The chorus of support from Britain’s tech elite reinforces previous calls from European entrepreneurs to copy the US’s deregulatory approach. On Tuesday, vice president JD Vance railed against the European Union’s “excessive regulation” of tech, singling out some laws as attacks on free speech.
Asked by the Guardian why the UK chose not to sign the declaration, a government spokesperson said it did not do enough to address national security concerns, adding: “We agreed with much of the leaders’ declaration and continue to work closely with our international partners.”
Cutting red tape
European leaders have been urged to pare back tech regulation in Paris this week. In a surprise move, the European Commission on Tuesday confirmed it had scrapped proposals that would have enabled consumers to claim compensation for harm caused by AI.
Signatories who signed the declaration in Paris committed to “making AI sustainable for people and the planet” and “ensuring AI is open, inclusive, transparent, ethical, safe, secure and trustworthy, taking into account international frameworks”.
But “there’s simply no way of measuring compliance, let alone enforcing it,” says Freeman.
“If declining to sign the Paris statement signals the current UK government’s intent to focus on regulatory substance over diplomatic form, then that is good news for the sector — and the UK,” Roeland Decorte, CEO of AI healthtech Decorte Future Industries tells Sifted.
“The UK is between a rock and a hard place on this one,” says Khyati Sundaram, CEO of skills-based hiring platform Applied. “As a founder, I’ve already spent at least 100 hours on the compliance requirements of the EU AI Act and I’m not even close to being finished.”
She adds: “I can understand the UK’s hesitance when it comes to signing up to sweeping declarations … But we can’t kick the can down the road permanently and need to offer the market a clear roadmap of what to expect.”
A year or so after Britain hosted the world’s first AI Safety Summit at Bletchley Park, the recently-elected Labour government has been keen to focus on the technology’s potential upsides, rather than its risks — recruiting entrepreneur Matt Clifford to draft an “AI opportunities action plan”, published last month.
Leo Ringer, general partner at London-based Form Ventures, tells Sifted: “The UK government refusing to sign says less about its AI policy and more about signalling support for the Trump administration’s sceptical view of multilateral policymaking.

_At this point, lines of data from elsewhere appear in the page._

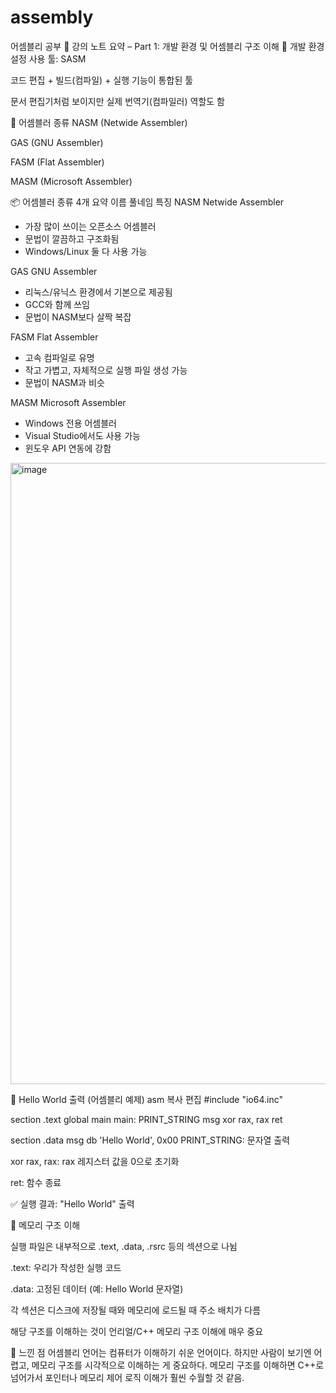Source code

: # assembly
어셈블리 공부
📌 강의 노트 요약 – Part 1: 개발 환경 및 어셈블리 구조 이해
🔧 개발 환경 설정
사용 툴: SASM

코드 편집 + 빌드(컴파일) + 실행 기능이 통합된 툴

문서 편집기처럼 보이지만 실제 번역기(컴파일러) 역할도 함

🧩 어셈블러 종류
NASM (Netwide Assembler)

GAS (GNU Assembler)

FASM (Flat Assembler)

MASM (Microsoft Assembler)

📦 어셈블러 종류 4개 요약
이름	풀네임	특징
NASM	Netwide Assembler	<ul><li>가장 많이 쓰이는 오픈소스 어셈블러</li><li>문법이 깔끔하고 구조화됨</li><li>Windows/Linux 둘 다 사용 가능</li></ul>
GAS	GNU Assembler	<ul><li>리눅스/유닉스 환경에서 기본으로 제공됨</li><li>GCC와 함께 쓰임</li><li>문법이 NASM보다 살짝 복잡</li></ul>
FASM	Flat Assembler	<ul><li>고속 컴파일로 유명</li><li>작고 가볍고, 자체적으로 실행 파일 생성 가능</li><li>문법이 NASM과 비슷</li></ul>
MASM	Microsoft Assembler	<ul><li>Windows 전용 어셈블러</li><li>Visual Studio에서도 사용 가능</li><li>윈도우 API 연동에 강함</li></ul>


<img width="1532" height="994" alt="image" src="https://github.com/user-attachments/assets/8b3fa71f-3f80-4fd0-a5b9-a72ba970181b" />


🧪 Hello World 출력 (어셈블리 예제)
asm
복사
편집
#include "io64.inc"

section .text
global main
main:
    PRINT_STRING msg
    xor rax, rax
    ret

section .data
    msg db 'Hello World', 0x00
PRINT_STRING: 문자열 출력

xor rax, rax: rax 레지스터 값을 0으로 초기화

ret: 함수 종료

✅ 실행 결과: "Hello World" 출력

🧠 메모리 구조 이해

실행 파일은 내부적으로 .text, .data, .rsrc 등의 섹션으로 나뉨

.text: 우리가 작성한 실행 코드

.data: 고정된 데이터 (예: Hello World 문자열)

각 섹션은 디스크에 저장될 때와 메모리에 로드될 때 주소 배치가 다름

해당 구조를 이해하는 것이 언리얼/C++ 메모리 구조 이해에 매우 중요

💬 느낀 점
어셈블리 언어는 컴퓨터가 이해하기 쉬운 언어이다.
하지만 사람이 보기엔 어렵고, 메모리 구조를 시각적으로 이해하는 게 중요하다.
메모리 구조를 이해하면 C++로 넘어가서 포인터나 메모리 제어 로직 이해가 훨씬 수월할 것 같음.
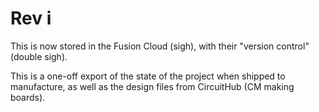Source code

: Rev i
=====

This is now stored in the Fusion Cloud (sigh), with their "version control"
(double sigh).

This is a one-off export of the state of the project when shipped to
manufacture, as well as the design files from CircuitHub (CM making boards).
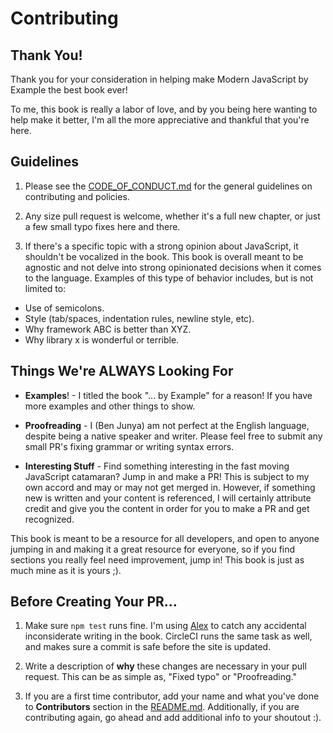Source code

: Contributing
============

## Thank You!

Thank you for your consideration in helping make Modern JavaScript by Example the best book ever!
  
To me, this book is really a labor of love, and by you being here wanting to help make it better, I'm all the more appreciative and thankful that you're here.

## Guidelines

1. Please see the [CODE_OF_CONDUCT.md](code-of-conduct) for the general guidelines on contributing and policies.

2. Any size pull request is welcome, whether it's a full new chapter, or just a few small typo fixes here and there.

3. If there's a specific topic with a strong opinion about JavaScript, it shouldn't be vocalized in the book. This book is overall meant to be agnostic and not delve into strong opinionated decisions when it comes to the language. Examples of this type of behavior includes, but is not limited to:
  * Use of semicolons.
  * Style (tab/spaces, indentation rules, newline style, etc).
  * Why framework ABC is better than XYZ.
  * Why library x is wonderful or terrible.
  
## Things We're ALWAYS Looking For

* **Examples**! - I titled the book "... by Example" for a reason! If you have more examples and other things to show.

* **Proofreading** - I (Ben Junya) am not perfect at the English language, despite being a native speaker and writer. Please feel free to submit any small PR's fixing grammar or writing syntax errors.

* **Interesting Stuff** - Find something interesting in the fast moving JavaScript catamaran? Jump in and make a PR! This is subject to my own accord and may or may not get merged in. However, if something new is written and your content is referenced, I will certainly attribute credit and give you the content in order for you to make a PR and get recognized.

This book is meant to be a resource for all developers, and open to anyone jumping in and making it a great resource for everyone, so if you find sections you really feel need improvement, jump in! This book is just as much mine as it is yours ;).

## Before Creating Your PR...

1. Make sure `npm test` runs fine. I'm using [Alex](alex) to catch any accidental inconsiderate writing in the book. CircleCI runs the same task as well, and makes sure a commit is safe before the site is updated.

2. Write a description of **why** these changes are necessary in your pull request. This can be as simple as, "Fixed typo" or "Proofreading."

3. If you are a first time contributor, add your name and what you've done to **Contributors** section in the [README.md](readme). Additionally, if you are contributing again, go ahead and add additional info to your shoutout :).



[code-of-conduct]: https://github.com/MrBenJ/modern-js-by-example/blob/master/CODE_OF_CONDUCT.md

[alex]: https://github.com/get-alex/alex

[readme]: https://github.com/MrBenJ/modern-js-by-example/blob/master/README.md

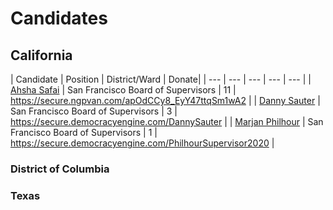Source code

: # Candidates
## California

| Candidate | Position | District/Ward | Donate|
| --- | --- | --- | --- | --- |
| [Ahsha Safai](https://www.ahshaforsupervisor.com/)  | San Francisco Board of Supervisors | 11  | https://secure.ngpvan.com/apOdCCy8_EyY47ttqSm1wA2  |
| [Danny Sauter](https://www.dannyd3.com/)  | San Francisco Board of Supervisors | 3 | https://secure.democracyengine.com/DannySauter  |
| [Marjan Philhour](https://www.votemarjan.com/)  | San Francisco Board of Supervisors | 1 | https://secure.democracyengine.com/PhilhourSupervisor2020  |

### District of Columbia

### Texas
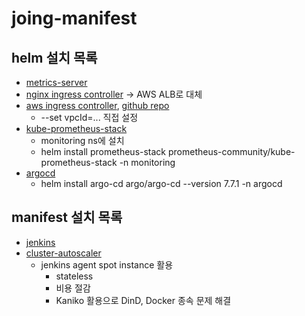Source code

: # joing-manifest

## helm 설치 목록

- [metrics-server](https://artifacthub.io/packages/helm/metrics-server/metrics-server)
- [nginx ingress controller](https://docs.nginx.com/nginx-ingress-controller/installation/installing-nic/installation-with-helm/) -> AWS ALB로 대체
- [aws ingress controller](https://docs.aws.amazon.com/ko_kr/eks/latest/userguide/lbc-helm.html), [github repo](https://github.com/aws/eks-charts/blob/master/stable/aws-load-balancer-controller/README.md)
  - --set vpcId=... 직접 설정
- [kube-prometheus-stack](https://github.com/prometheus-community/helm-charts/tree/main/charts/kube-prometheus-stack)
  - monitoring ns에 설치
  - helm install prometheus-stack prometheus-community/kube-prometheus-stack -n monitoring
- [argocd](https://artifacthub.io/packages/helm/argo/argo-cd)
  - helm install argo-cd argo/argo-cd --version 7.7.1 -n argocd

## manifest 설치 목록

- [jenkins](https://www.jenkins.io/doc/book/installing/kubernetes)
- [cluster-autoscaler](https://docs.aws.amazon.com/ko_kr/eks/latest/userguide/autoscaling.html)
  - jenkins agent spot instance 활용
    - stateless
    - 비용 절감
    - Kaniko 활용으로 DinD, Docker 종속 문제 해결
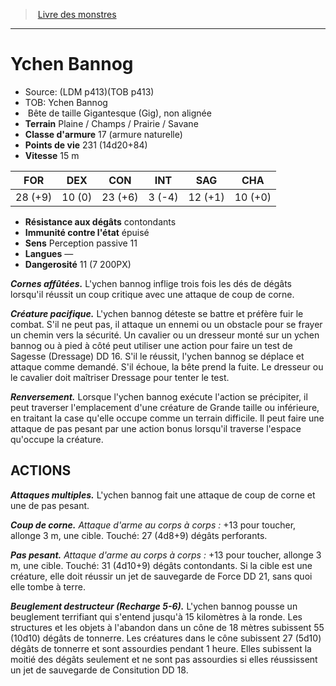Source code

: ﻿> [Livre des monstres](tome_of_beasts.md)

---

# Ychen Bannog

- Source: (LDM p413)(TOB p413)
- TOB: Ychen Bannog
-  Bête de taille Gigantesque (Gig), non alignée
- **Terrain** Plaine / Champs / Prairie / Savane
- **Classe d'armure** 17 (armure naturelle)
- **Points de vie** 231 (14d20+84)
- **Vitesse** 15 m

|FOR|DEX|CON|INT|SAG|CHA|
|---|---|---|---|---|---|
|28 (+9)|10 (0)|23 (+6)|3 (-4)|12 (+1)|10 (+0)|

- **Résistance aux dégâts** contondants
- **Immunité contre l'état** épuisé
- **Sens** Perception passive 11
- **Langues** —
- **Dangerosité** 11 (7 200PX)

**_Cornes affûtées._** L'ychen bannog inflige trois fois les dés de dégâts lorsqu'il réussit un coup critique avec une attaque de coup de corne.

**_Créature pacifique._** L'ychen bannog déteste se battre et préfère fuir le combat. S'il ne peut pas, il attaque un ennemi ou un obstacle pour se frayer un chemin vers la sécurité. Un cavalier ou un dresseur monté sur un ychen bannog ou à pied à côté peut utiliser une action pour faire un test de Sagesse (Dressage) DD 16. S'il le réussit, l'ychen bannog se déplace et attaque comme demandé. S'il échoue, la bête prend la fuite. Le dresseur ou le cavalier doit maîtriser Dressage pour tenter le test.

**_Renversement._** Lorsque l'ychen bannog exécute l'action se précipiter, il peut traverser l'emplacement d'une créature de Grande taille ou inférieure, en traitant la case qu'elle occupe comme un terrain difficile. Il peut faire une attaque de pas pesant par une action bonus lorsqu'il traverse l'espace qu'occupe la créature.

## ACTIONS

**_Attaques multiples._** L'ychen bannog fait une attaque de coup de corne et une de pas pesant.

**_Coup de corne._** _Attaque d'arme au corps à corps :_ +13 pour toucher, allonge 3 m, une cible. Touché: 27 (4d8+9) dégâts perforants.

**_Pas pesant._** _Attaque d'arme au corps à corps :_ +13 pour toucher, allonge 3 m, une cible. Touché: 31 (4d10+9) dégâts contondants. Si la cible est une créature, elle doit réussir un jet de sauvegarde de Force DD 21, sans quoi elle tombe à terre.

**_Beuglement destructeur (Recharge 5-6)._** L'ychen bannog pousse un beuglement terrifiant qui s'entend jusqu'à 15 kilomètres à la ronde. Les structures et les objets à l'abandon dans un cône de 18 mètres subissent 55 (10d10) dégâts de tonnerre. Les créatures dans le cône subissent 27 (5d10) dégâts de tonnerre et sont assourdies pendant 1 heure. Elles subissent la moitié des dégâts seulement et ne sont pas assourdies si elles réussissent un jet de sauvegarde de Consitution DD 18.

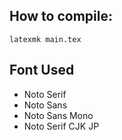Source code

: ## How to compile:
`latexmk main.tex`

## Font Used
* Noto Serif
* Noto Sans
* Noto Sans Mono
* Noto Serif CJK JP
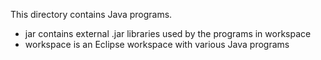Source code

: This directory contains Java programs.
- jar contains external .jar libraries used by the programs in workspace
- workspace is an Eclipse workspace with various Java programs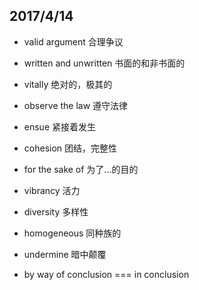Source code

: ## 2017/4/14

+ valid argument 合理争议

+ written and unwritten 书面的和非书面的

+ vitally 绝对的，极其的

+ observe the law 遵守法律

+ ensue 紧接着发生

+ cohesion 团结，完整性

+ for the sake of 为了...的目的

+ vibrancy 活力

+ diversity 多样性

+ homogeneous 同种族的

+ undermine 暗中颠覆

+ by way of conclusion === in conclusion
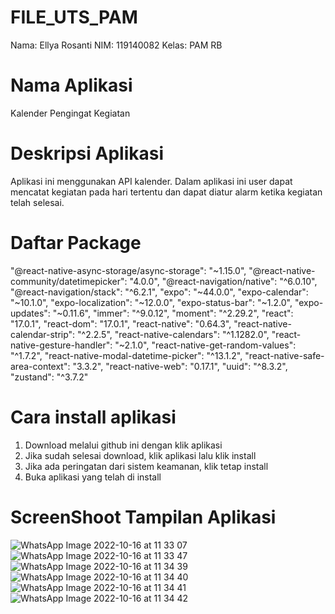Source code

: # FILE_UTS_PAM

Nama: Ellya Rosanti
NIM: 119140082
Kelas: PAM RB

# Nama Aplikasi
Kalender Pengingat Kegiatan

# Deskripsi Aplikasi
Aplikasi ini menggunakan API kalender. Dalam aplikasi ini user dapat mencatat kegiatan pada hari tertentu dan dapat diatur alarm ketika kegiatan telah selesai.

# Daftar Package

"@react-native-async-storage/async-storage": "~1.15.0",
"@react-native-community/datetimepicker": "4.0.0",
"@react-navigation/native": "^6.0.10",
"@react-navigation/stack": "^6.2.1",
"expo": "~44.0.0",
"expo-calendar": "~10.1.0",
"expo-localization": "~12.0.0",
"expo-status-bar": "~1.2.0",
"expo-updates": "~0.11.6",
"immer": "^9.0.12",
"moment": "^2.29.2",
"react": "17.0.1",
"react-dom": "17.0.1",
"react-native": "0.64.3",
"react-native-calendar-strip": "^2.2.5",
"react-native-calendars": "^1.1282.0",
"react-native-gesture-handler": "~2.1.0",
"react-native-get-random-values": "^1.7.2",
"react-native-modal-datetime-picker": "^13.1.2",
"react-native-safe-area-context": "3.3.2",
"react-native-web": "0.17.1",
"uuid": "^8.3.2",
"zustand": "^3.7.2"

# Cara install aplikasi

1. Download melalui github ini dengan klik aplikasi 
2. Jika sudah selesai download, klik aplikasi lalu klik install
3. Jika ada peringatan dari sistem keamanan, klik tetap install
4. Buka aplikasi yang telah di install

# ScreenShoot Tampilan Aplikasi

![WhatsApp Image 2022-10-16 at 11 33 07](https://user-images.githubusercontent.com/83719290/196018303-e77a7dcd-c2ff-4ac8-bcb0-e956f13a278e.jpeg)
![WhatsApp Image 2022-10-16 at 11 33 47](https://user-images.githubusercontent.com/83719290/196018317-6c62590f-99ab-4a03-b13f-6ddf636f6d26.jpeg)
![WhatsApp Image 2022-10-16 at 11 34 39](https://user-images.githubusercontent.com/83719290/196018347-8e313b63-f76e-47e3-a6af-d0f293d63c05.jpeg)
![WhatsApp Image 2022-10-16 at 11 34 40](https://user-images.githubusercontent.com/83719290/196018353-8f9bbb67-d0fa-452f-a1a2-362c8c406478.jpeg)
![WhatsApp Image 2022-10-16 at 11 34 41](https://user-images.githubusercontent.com/83719290/196018371-a11f0976-5b19-4162-8554-7c818a4bd7eb.jpeg)
![WhatsApp Image 2022-10-16 at 11 34 42](https://user-images.githubusercontent.com/83719290/196018379-5688f780-e714-4f01-b342-19b8a11e7fae.jpeg)

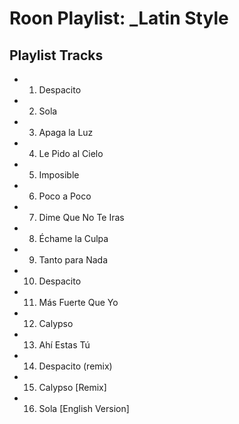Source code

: # Roon Playlist: _Latin Style

## Playlist Tracks


- 1. Despacito
- 2. Sola
- 3. Apaga la Luz
- 4. Le Pido al Cielo
- 5. Imposible
- 6. Poco a Poco
- 7. Dime Que No Te Iras
- 8. Échame la Culpa
- 9. Tanto para Nada
- 10. Despacito
- 11. Más Fuerte Que Yo
- 12. Calypso
- 13. Ahí Estas Tú
- 14. Despacito (remix)
- 15. Calypso [Remix]
- 16. Sola [English Version]

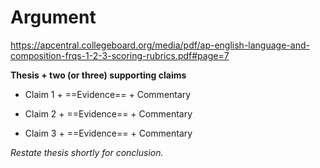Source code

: # Argument
https://apcentral.collegeboard.org/media/pdf/ap-english-language-and-composition-frqs-1-2-3-scoring-rubrics.pdf#page=7

**Thesis + two (or three) supporting claims**

- Claim 1 + ==Evidence== + Commentary

- Claim 2 + ==Evidence== + Commentary

- Claim 3 + ==Evidence== + Commentary

*Restate thesis shortly for conclusion.*
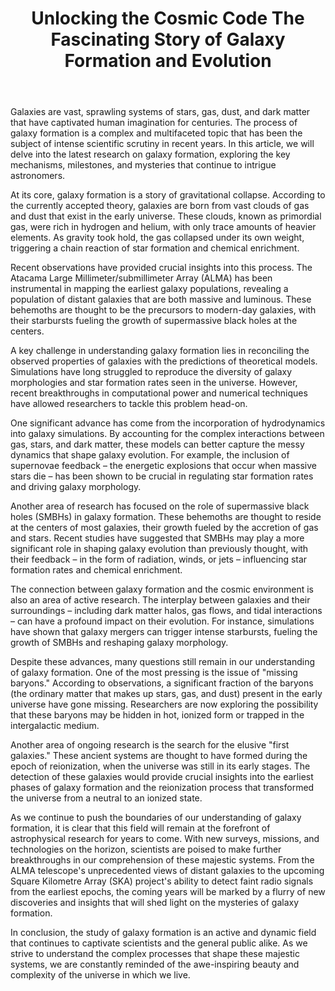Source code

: ﻿---
title: "Unlocking the Cosmic Code The Fascinating Story of Galaxy Formation and Evolution"
description: "Explore the mysteries of the cosmos with cutting-edge space science discoveries, astronomical breakthroughs, and the latest research in space exploration."
pubDate: 2025-07-01
category: "space"
tags: []
image: "/assets/blog-placeholder-1.svg"
---

Galaxies are vast, sprawling systems of stars, gas, dust, and dark matter that have captivated human imagination for centuries. The process of galaxy formation is a complex and multifaceted topic that has been the subject of intense scientific scrutiny in recent years. In this article, we will delve into the latest research on galaxy formation, exploring the key mechanisms, milestones, and mysteries that continue to intrigue astronomers.

At its core, galaxy formation is a story of gravitational collapse. According to the currently accepted theory, galaxies are born from vast clouds of gas and dust that exist in the early universe. These clouds, known as primordial gas, were rich in hydrogen and helium, with only trace amounts of heavier elements. As gravity took hold, the gas collapsed under its own weight, triggering a chain reaction of star formation and chemical enrichment.

Recent observations have provided crucial insights into this process. The Atacama Large Millimeter/submillimeter Array (ALMA) has been instrumental in mapping the earliest galaxy populations, revealing a population of distant galaxies that are both massive and luminous. These behemoths are thought to be the precursors to modern-day galaxies, with their starbursts fueling the growth of supermassive black holes at the centers.

A key challenge in understanding galaxy formation lies in reconciling the observed properties of galaxies with the predictions of theoretical models. Simulations have long struggled to reproduce the diversity of galaxy morphologies and star formation rates seen in the universe. However, recent breakthroughs in computational power and numerical techniques have allowed researchers to tackle this problem head-on.

One significant advance has come from the incorporation of hydrodynamics into galaxy simulations. By accounting for the complex interactions between gas, stars, and dark matter, these models can better capture the messy dynamics that shape galaxy evolution. For example, the inclusion of supernovae feedback – the energetic explosions that occur when massive stars die – has been shown to be crucial in regulating star formation rates and driving galaxy morphology.

Another area of research has focused on the role of supermassive black holes (SMBHs) in galaxy formation. These behemoths are thought to reside at the centers of most galaxies, their growth fueled by the accretion of gas and stars. Recent studies have suggested that SMBHs may play a more significant role in shaping galaxy evolution than previously thought, with their feedback – in the form of radiation, winds, or jets – influencing star formation rates and chemical enrichment.

The connection between galaxy formation and the cosmic environment is also an area of active research. The interplay between galaxies and their surroundings – including dark matter halos, gas flows, and tidal interactions – can have a profound impact on their evolution. For instance, simulations have shown that galaxy mergers can trigger intense starbursts, fueling the growth of SMBHs and reshaping galaxy morphology.

Despite these advances, many questions still remain in our understanding of galaxy formation. One of the most pressing is the issue of "missing baryons." According to observations, a significant fraction of the baryons (the ordinary matter that makes up stars, gas, and dust) present in the early universe have gone missing. Researchers are now exploring the possibility that these baryons may be hidden in hot, ionized form or trapped in the intergalactic medium.

Another area of ongoing research is the search for the elusive "first galaxies." These ancient systems are thought to have formed during the epoch of reionization, when the universe was still in its early stages. The detection of these galaxies would provide crucial insights into the earliest phases of galaxy formation and the reionization process that transformed the universe from a neutral to an ionized state.

As we continue to push the boundaries of our understanding of galaxy formation, it is clear that this field will remain at the forefront of astrophysical research for years to come. With new surveys, missions, and technologies on the horizon, scientists are poised to make further breakthroughs in our comprehension of these majestic systems. From the ALMA telescope's unprecedented views of distant galaxies to the upcoming Square Kilometre Array (SKA) project's ability to detect faint radio signals from the earliest epochs, the coming years will be marked by a flurry of new discoveries and insights that will shed light on the mysteries of galaxy formation.

In conclusion, the study of galaxy formation is an active and dynamic field that continues to captivate scientists and the general public alike. As we strive to understand the complex processes that shape these majestic systems, we are constantly reminded of the awe-inspiring beauty and complexity of the universe in which we live.
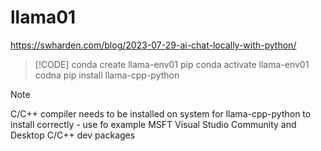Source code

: # llama01

https://swharden.com/blog/2023-07-29-ai-chat-locally-with-python/


> [!CODE]
> conda create llama-env01 pip
> conda activate llama-env01
> codna pip install llama-cpp-python

> [!NOTE]
> C/C++ compiler needs to be installed on system for llama-cpp-python to install correctly - use fo example MSFT
Visual Studio Community and Desktop C/C++ dev packages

“But it’s hard to reconcile with the UK’s previously successful efforts to put itself at the heart of global AI policymaking.”
Josh Browder, the British founder behind AI-powered consumer tool DoNotPay, cheered the government’s decision not to sign the declaration. “I strongly agree with the UK’s approach. AI safety has been used to slow down progress and allow foreign adversaries, who pose much threat to global safety, to gain momentum,” he says.
“The way to ensure AI safety is not through regulation, but by ensuring the ‘good guys’ are ahead in building and research,” he adds. “Too much is at stake to let bad actors gain an edge in the global AI race.”
But not everyone was so positive about the UK’s position.
“If the UK government is simply following the lead of the US, it may well backfire,” says Calum Chace, cofounder of AI research organisation Conscium.
“The Prime Minister said he wanted to mainline AI into the veins of the UK. That’s all very well, but he will find it harder to do so if he alienates key groups — nations and companies — whose cooperation he needs to achieve it.”